Tuesday, January 26, 2016

Happy Birthday

   Beep, beep, beep, it's 4:58 in the morning. Time to wake up the dog, feed him and let him out. Make Kris his breakfast and remember to make the pieces of the muffin small enough that he can eat them without his hands and that his straw is bent so that he can reach it without help. You have 17 minutes before Kris needs to be up so enjoy your sanity on the exercise bike. Scroll Facebook, check Timehop and start a podcast. 
     Shake Kris awake from his coma, cross his arms and legs so you can roll him on his side. Then lay his netting behind him, roll him back onto the net and pull the auto-bed lift into place. Strap him in, all eight straps and press the lift button. Make sure not to crush his junk, he hates that. Lower him into his chair and then unhook all eight of his straps. Grab his Old Spice, lift one arm at a time and rub it in. After he changes his mind multiple times, help him put on his shirt. 

Feel for Chelle yet? We ain't even at the bathroom yet! 

     Put toothpaste on his brush, brush his teeth, he'll complain you're being too rough, then scrub his face. He might complain then too. Once he's in place, pick him up and put him on the toilet. While he's taking a number 2 go take a shower. Brush your teeth, dry your hair, start your makeup and then go help him clean up and get off the toilet. Sounds fun right? Help Kris put his pants on, making sure his fly is lined up so he can independently pee later. Put on his shoes. Continue getting ready for work, Kris will eat his breakfast. We forgot his coffee, he's an asshole without it so quickly go make it.  
     Help Kris put his coat on, give him his lunch you made last night, and start the car for him. Fill Wrigley's Kong with peanut butter before you join Kris in the car. 
     This is 5 days every week, no matter what. Michelle does this graceously, tirelessly, for me. This amazing woman saves me day in and day out. She loves me unconditionally, kisses and hugs me and looks smoking hot everyday. The Grace I see and receive from her is never ending. I love you Michelle. 

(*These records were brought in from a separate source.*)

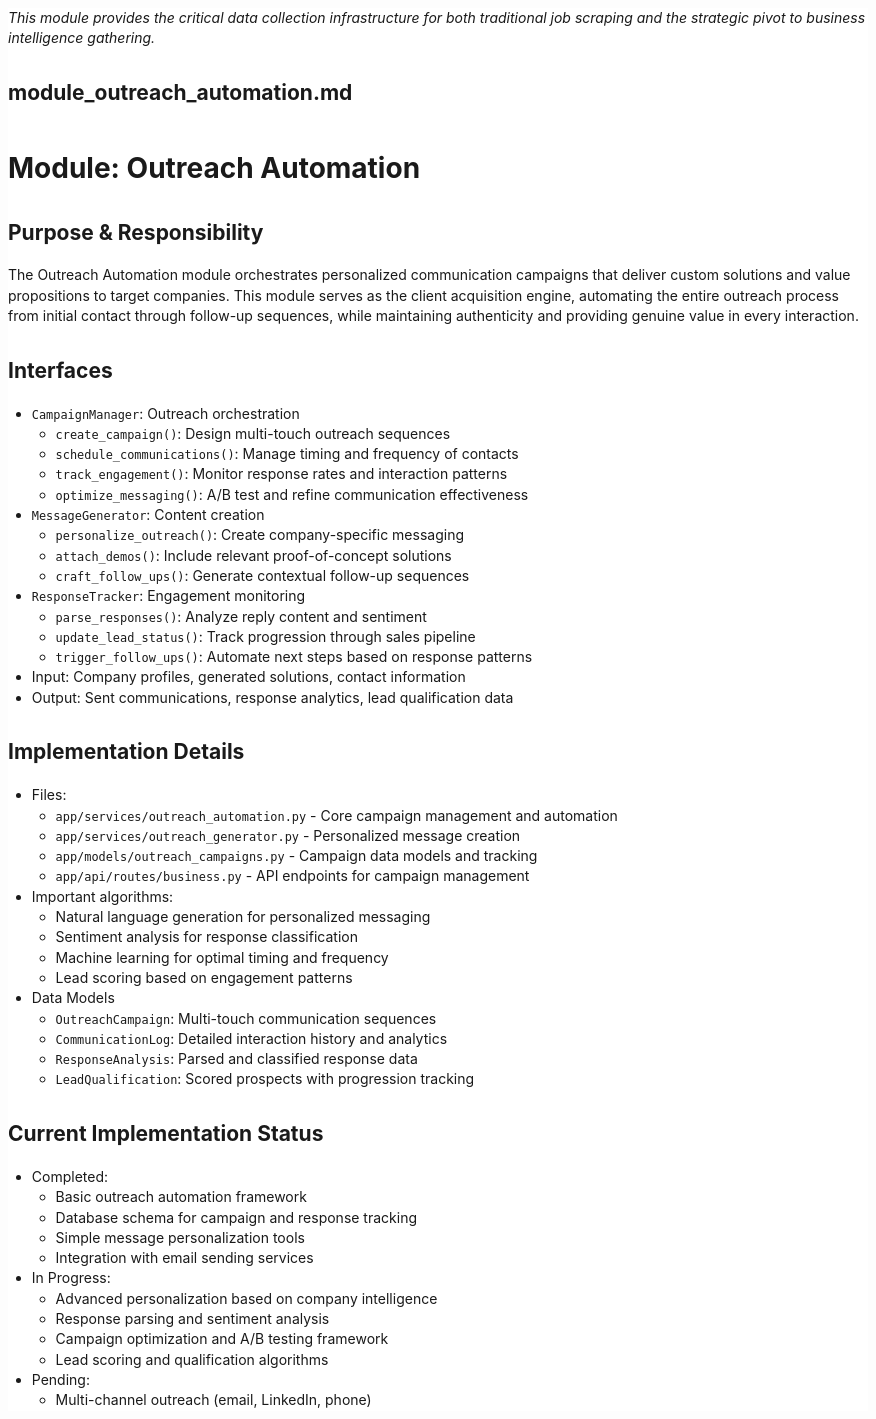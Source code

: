 *This module provides the critical data collection infrastructure for both traditional job scraping and the strategic pivot to business intelligence gathering.*

## module_outreach_automation.md
# Module: Outreach Automation

## Purpose & Responsibility
The Outreach Automation module orchestrates personalized communication campaigns that deliver custom solutions and value propositions to target companies. This module serves as the client acquisition engine, automating the entire outreach process from initial contact through follow-up sequences, while maintaining authenticity and providing genuine value in every interaction.

## Interfaces
* `CampaignManager`: Outreach orchestration
  * `create_campaign()`: Design multi-touch outreach sequences
  * `schedule_communications()`: Manage timing and frequency of contacts
  * `track_engagement()`: Monitor response rates and interaction patterns
  * `optimize_messaging()`: A/B test and refine communication effectiveness
* `MessageGenerator`: Content creation
  * `personalize_outreach()`: Create company-specific messaging
  * `attach_demos()`: Include relevant proof-of-concept solutions
  * `craft_follow_ups()`: Generate contextual follow-up sequences
* `ResponseTracker`: Engagement monitoring
  * `parse_responses()`: Analyze reply content and sentiment
  * `update_lead_status()`: Track progression through sales pipeline
  * `trigger_follow_ups()`: Automate next steps based on response patterns
* Input: Company profiles, generated solutions, contact information
* Output: Sent communications, response analytics, lead qualification data

## Implementation Details
* Files:
  - `app/services/outreach_automation.py` - Core campaign management and automation
  - `app/services/outreach_generator.py` - Personalized message creation
  - `app/models/outreach_campaigns.py` - Campaign data models and tracking
  - `app/api/routes/business.py` - API endpoints for campaign management
* Important algorithms:
  - Natural language generation for personalized messaging
  - Sentiment analysis for response classification
  - Machine learning for optimal timing and frequency
  - Lead scoring based on engagement patterns
* Data Models
  - `OutreachCampaign`: Multi-touch communication sequences
  - `CommunicationLog`: Detailed interaction history and analytics
  - `ResponseAnalysis`: Parsed and classified response data
  - `LeadQualification`: Scored prospects with progression tracking

## Current Implementation Status
* Completed:
  - Basic outreach automation framework
  - Database schema for campaign and response tracking
  - Simple message personalization tools
  - Integration with email sending services
* In Progress:
  - Advanced personalization based on company intelligence
  - Response parsing and sentiment analysis
  - Campaign optimization and A/B testing framework
  - Lead scoring and qualification algorithms
* Pending:
  - Multi-channel outreach (email, LinkedIn, phone)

Wednesday, January 6, 2016

Locked Up

      Everyone is having a panic attack these days over Making a Murderer, me included. I watched it all, read fan theories on Reddit and even considered signing the petition to get Steven Avery out of jail. I thought about how it must feel to be locked up, in isolation, for something I didn't do. How mad I would be, pissed at the world, fuming, ready to explode. Then I realized Avery and I have more in common than I immediately noticed. Don't get it twisted, I've never been anywhere close to a sexual assault, nor have I met someone who then wound up dead mysteriously. I have however been shackled and held against my will. I wake up and go to sleep shackled every day.
      ALS has me living like a criminal. I have no control about when I get out of bed. I have to wear certain pants and shoes that my wife has to put on me. I am essentially shackled to my wheelchair every minute of the day. My meals rely on someone else to prepare and feed me. If the remote is out of reach TV ain't happening. I no longer can go for a drive and people tend to stare at me when I'm in public. ALS tries to push me closer and closer to solitary confinement everyday.
      It would be easy for me to say fuck it, give up, blame this pain and suffering on others and God. To be honest, the "f^€# it" comes out of my mouth more times than would like it to. When it does my wife who is far smarter than me points me back in the right direction, directly back into the word of God. I take solace and comfort in this verse, "Blessed is the man who perseveres under trial, because when he has stood the test, he will receive the crown of life that God has promised to those who love him"(James 1:2). I dare anyone to say I'm not under trial, maybe not a trial like Steven Avery, or OJ,  but I can still hang my hat on that verse, it gives me a daily dose of Grace.